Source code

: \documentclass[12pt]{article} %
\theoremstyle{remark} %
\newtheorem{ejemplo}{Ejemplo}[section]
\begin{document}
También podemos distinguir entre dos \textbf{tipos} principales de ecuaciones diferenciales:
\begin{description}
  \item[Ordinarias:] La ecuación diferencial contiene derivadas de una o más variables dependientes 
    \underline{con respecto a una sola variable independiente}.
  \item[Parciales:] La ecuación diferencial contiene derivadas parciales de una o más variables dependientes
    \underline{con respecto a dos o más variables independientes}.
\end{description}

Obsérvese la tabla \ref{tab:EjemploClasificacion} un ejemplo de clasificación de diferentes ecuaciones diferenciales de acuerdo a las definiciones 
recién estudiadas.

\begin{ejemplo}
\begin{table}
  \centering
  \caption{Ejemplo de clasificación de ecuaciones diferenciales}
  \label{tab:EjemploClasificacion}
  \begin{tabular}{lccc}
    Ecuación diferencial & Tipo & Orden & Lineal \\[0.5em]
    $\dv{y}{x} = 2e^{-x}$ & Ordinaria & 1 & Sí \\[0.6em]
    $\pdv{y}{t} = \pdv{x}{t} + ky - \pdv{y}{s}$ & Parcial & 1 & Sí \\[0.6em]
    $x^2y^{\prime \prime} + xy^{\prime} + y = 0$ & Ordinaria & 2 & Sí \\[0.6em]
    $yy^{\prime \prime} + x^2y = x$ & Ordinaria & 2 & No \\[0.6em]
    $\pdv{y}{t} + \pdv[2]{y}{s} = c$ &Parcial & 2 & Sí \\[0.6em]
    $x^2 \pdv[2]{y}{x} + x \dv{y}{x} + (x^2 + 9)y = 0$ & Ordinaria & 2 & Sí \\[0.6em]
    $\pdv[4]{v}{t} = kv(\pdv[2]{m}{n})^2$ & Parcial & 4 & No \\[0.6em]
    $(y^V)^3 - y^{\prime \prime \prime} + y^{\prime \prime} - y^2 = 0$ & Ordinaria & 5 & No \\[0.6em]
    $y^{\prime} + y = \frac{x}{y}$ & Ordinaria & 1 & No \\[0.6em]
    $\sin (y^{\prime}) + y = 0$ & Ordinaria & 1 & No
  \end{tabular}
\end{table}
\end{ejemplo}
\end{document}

——————————

Assignment> Bring together all lines in the records where the word "clasificación" is found.

Solution for this problem>
Obsérvese la tabla \ref{tab:EjemploClasificacion} un ejemplo de clasificación de diferentes ecuaciones diferenciales de acuerdo a las definiciones 
  \caption{Ejemplo de clasificación de ecuaciones diferenciales}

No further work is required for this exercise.